Non è stato il 2012 un anno sereno. Non lo è stato per una serie infinita di motivi che tutti sappiamo. E che hanno coinvolto l’intero mondo non risparmiando niente e nessuno. Povertà e disoccupazione, crisi economica e finanziaria, terremoti devastanti e persino gli umori del tempo, con spietate impennate meteorologiche, hanno infierito su Paesi e persone.
E poi la guerra, che non dovrebbe più esserci.
E invece continua ad essere l’ineliminabile signora di ogni civiltà che si fregia di far uso di armi sempre più potenti, armi affilate – armi “intelligenti”, dicono i generali – affidandosi a quella “scienza esatta, persuasa allo sterminio” descritta da Salvatore Quasimodo, che poi scarica il suo arsenale di odio sugli innocenti, sugli inermi, sui bambini.
Già, i bambini. Quanti sono i bambini che questo 2012 s’è trascinato via, uccisi dalla fame, dagli stenti, dall’odio? Sono 6,7 milioni i bambini morti al di sotto dei cinque anni di età per povertà e deprivazione. Ma ci sono anche i bambini d’Africa che imbracciano le armi dei signori della guerra senza saperle reggere, e i bambini dell’Africa o del Sud America che scavano nella terra delle miniere, usando le mani come cucchiai, per portare alla luce qualche pepita.

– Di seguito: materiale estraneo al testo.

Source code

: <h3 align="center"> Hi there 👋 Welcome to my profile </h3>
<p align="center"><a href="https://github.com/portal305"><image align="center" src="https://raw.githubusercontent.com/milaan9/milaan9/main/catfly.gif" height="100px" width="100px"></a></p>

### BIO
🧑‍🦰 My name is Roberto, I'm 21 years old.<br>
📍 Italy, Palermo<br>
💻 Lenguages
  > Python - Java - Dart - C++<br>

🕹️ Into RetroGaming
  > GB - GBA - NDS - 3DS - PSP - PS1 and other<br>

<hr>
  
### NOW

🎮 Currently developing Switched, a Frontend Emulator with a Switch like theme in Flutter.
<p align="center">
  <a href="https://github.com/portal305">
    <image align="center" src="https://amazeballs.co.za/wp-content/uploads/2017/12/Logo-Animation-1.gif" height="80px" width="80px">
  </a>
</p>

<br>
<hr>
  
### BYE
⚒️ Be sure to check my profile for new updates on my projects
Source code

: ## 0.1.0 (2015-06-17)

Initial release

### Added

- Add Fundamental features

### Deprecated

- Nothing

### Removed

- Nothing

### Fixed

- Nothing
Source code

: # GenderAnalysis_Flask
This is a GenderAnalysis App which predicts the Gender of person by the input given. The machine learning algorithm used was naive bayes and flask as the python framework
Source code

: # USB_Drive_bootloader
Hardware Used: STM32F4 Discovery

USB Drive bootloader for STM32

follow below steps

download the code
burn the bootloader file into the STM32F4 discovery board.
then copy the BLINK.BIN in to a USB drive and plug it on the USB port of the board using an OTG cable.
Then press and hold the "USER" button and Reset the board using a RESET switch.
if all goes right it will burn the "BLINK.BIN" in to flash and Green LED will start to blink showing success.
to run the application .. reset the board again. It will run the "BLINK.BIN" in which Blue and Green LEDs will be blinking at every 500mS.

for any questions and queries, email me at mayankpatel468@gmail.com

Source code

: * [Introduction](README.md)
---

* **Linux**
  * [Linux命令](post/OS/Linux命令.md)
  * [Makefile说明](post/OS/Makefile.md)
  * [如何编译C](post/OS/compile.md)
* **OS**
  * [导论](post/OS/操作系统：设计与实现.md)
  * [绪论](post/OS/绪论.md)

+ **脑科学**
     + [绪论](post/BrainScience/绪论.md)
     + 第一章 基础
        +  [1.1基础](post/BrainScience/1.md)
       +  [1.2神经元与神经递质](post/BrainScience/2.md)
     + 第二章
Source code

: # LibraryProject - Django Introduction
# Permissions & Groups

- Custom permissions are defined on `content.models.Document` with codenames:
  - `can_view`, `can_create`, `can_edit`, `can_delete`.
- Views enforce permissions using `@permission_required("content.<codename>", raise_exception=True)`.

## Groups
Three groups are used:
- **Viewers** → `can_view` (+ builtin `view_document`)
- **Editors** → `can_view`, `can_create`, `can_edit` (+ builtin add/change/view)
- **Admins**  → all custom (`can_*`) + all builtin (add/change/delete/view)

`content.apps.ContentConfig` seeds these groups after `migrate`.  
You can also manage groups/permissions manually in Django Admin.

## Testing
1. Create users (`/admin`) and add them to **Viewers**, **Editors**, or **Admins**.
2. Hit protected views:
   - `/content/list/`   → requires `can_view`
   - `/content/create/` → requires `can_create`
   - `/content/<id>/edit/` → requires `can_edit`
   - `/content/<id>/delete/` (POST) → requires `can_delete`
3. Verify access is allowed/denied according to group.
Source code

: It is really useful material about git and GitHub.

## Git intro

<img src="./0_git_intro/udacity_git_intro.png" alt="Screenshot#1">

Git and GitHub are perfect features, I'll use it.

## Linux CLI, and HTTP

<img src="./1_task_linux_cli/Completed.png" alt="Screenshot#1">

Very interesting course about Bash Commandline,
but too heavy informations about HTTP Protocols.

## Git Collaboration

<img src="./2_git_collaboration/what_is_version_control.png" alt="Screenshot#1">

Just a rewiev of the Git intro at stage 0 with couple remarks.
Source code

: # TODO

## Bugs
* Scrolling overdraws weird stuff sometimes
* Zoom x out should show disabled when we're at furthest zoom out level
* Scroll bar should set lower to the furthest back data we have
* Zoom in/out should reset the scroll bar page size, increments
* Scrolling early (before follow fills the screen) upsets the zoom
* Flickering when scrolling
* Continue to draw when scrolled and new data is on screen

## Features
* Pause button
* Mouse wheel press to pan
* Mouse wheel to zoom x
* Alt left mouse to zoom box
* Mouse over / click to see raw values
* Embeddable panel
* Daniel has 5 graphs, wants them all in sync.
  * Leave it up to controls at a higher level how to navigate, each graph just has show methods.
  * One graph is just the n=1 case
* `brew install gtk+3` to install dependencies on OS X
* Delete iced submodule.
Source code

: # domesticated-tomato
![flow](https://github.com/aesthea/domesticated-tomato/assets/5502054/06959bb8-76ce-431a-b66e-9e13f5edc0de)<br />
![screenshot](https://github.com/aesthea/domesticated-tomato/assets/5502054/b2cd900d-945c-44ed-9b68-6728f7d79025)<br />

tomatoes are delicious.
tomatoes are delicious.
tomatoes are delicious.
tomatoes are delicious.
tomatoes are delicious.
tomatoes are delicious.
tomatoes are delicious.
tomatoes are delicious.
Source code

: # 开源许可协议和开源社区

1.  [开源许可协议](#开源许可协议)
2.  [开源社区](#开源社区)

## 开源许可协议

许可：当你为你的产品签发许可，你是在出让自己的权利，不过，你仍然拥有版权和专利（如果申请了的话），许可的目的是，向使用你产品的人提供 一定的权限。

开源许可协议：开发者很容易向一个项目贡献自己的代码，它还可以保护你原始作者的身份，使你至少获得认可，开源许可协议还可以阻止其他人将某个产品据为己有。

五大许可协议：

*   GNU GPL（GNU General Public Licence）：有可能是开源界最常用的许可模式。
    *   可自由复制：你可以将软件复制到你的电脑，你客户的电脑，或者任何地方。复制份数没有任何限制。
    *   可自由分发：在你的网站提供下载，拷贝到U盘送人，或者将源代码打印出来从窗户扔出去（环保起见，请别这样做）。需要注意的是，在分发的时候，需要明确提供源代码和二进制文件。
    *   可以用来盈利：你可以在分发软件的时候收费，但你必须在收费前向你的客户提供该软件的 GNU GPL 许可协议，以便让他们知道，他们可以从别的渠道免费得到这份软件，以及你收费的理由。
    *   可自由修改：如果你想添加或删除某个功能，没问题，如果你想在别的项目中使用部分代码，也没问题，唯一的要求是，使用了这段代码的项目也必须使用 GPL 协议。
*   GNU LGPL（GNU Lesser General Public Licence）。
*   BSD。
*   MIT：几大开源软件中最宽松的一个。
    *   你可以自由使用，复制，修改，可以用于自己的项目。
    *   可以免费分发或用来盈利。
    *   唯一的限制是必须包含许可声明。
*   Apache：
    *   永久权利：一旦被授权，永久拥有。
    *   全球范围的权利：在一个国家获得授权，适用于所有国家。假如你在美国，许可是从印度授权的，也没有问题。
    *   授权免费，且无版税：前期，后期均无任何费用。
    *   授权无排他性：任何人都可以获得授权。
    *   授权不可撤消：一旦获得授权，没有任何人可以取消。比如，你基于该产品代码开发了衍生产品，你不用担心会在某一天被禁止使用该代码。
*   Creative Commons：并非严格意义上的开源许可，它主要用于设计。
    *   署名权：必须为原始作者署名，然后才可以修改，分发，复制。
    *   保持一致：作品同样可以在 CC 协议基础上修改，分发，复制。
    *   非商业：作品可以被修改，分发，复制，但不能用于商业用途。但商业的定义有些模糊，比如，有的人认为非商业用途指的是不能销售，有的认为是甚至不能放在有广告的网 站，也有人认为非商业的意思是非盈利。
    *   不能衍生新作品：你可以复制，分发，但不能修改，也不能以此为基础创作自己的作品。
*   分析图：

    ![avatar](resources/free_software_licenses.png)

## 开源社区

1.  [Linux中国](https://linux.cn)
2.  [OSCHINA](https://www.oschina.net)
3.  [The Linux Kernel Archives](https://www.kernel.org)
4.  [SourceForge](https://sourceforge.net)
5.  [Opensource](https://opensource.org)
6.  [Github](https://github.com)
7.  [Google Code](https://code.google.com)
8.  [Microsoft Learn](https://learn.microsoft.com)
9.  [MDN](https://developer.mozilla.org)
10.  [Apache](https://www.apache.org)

E sono un’altra triste realtà. I bambini delle fabbriche schiavi di una industrializzazione che corre e corre perché trova sempre nuove risorse di piccole mani in cui far scivolare la monetina da portare a casa.
E ora, ancora i bambini di Siria, uccisi dalle bombe. E quelli della Striscia di Gaza. Per loro il 2012 si chiude con la rivelazione della tragedia. Il volto brutto della vita è arrivato dal cielo, sputato da macchine di morte sulle case, nei cortili delle scuole, nei luoghi di preghiera. Perché la guerra non risparmia niente e nessuno e il primo tradimento di una vita può avere le sembianze assassine di una stella di fuoco che incendia il cielo e s’abbatte proprio là dove un innocente correva felice dietro un aquilone.
Eppure tra quelle macerie, lungo il crinale che segna il quotidiano confine tra vita e morte, tra chi è ancora li e chi è già stato spazzato via, sopravvive, accanto alla paure degli agguati delle notti, degli improvvisi raid, la voglia di continuare, in nome dell’amore.
A volte basta il segnale di un fiocco bianco tra i capelli, annodato a una treccia. È comparsa sui giornali in questi giorni una splendida fotografia di Bernat Armangué: cinque bambine, forse alcune sono sorelle, camminano in fila, tra le macerie annerite dalle bombe nella Striscia di Gaza. Sullo sfondo case sventrate, cieche e vuote, a terra rottami di un mondo annientato. Sono come tutte le bambine del mondo, il grembiule a righe ordinato e stirato, il cappottino stretto, lo zaino in spalla, ai piedi scarpe di tela. Solo una ha sandaletti aperti, che sfidano i detriti. Due di loro si tengono per mano e tutte hanno il fiocco candido tra i capelli, capelli pettinati e strigliati da una mamma che certo le ama tanto e forse le deve amare ancora di più, da quando il pericolo soffia da vicino. Le bambine hanno un dovere da compiere e lo fanno con dignità, con l’orgoglio di presentarsi a scuola, una scuola bombardata, in perfetto ordine. Nonostante la guerra e la paura. A scuola le aspettano. Al rientro a casa, se tutto va bene, ritroveranno una famiglia che le ama. Le cinque piccole donne devono ancora crescere, ma della vita sanno già troppo.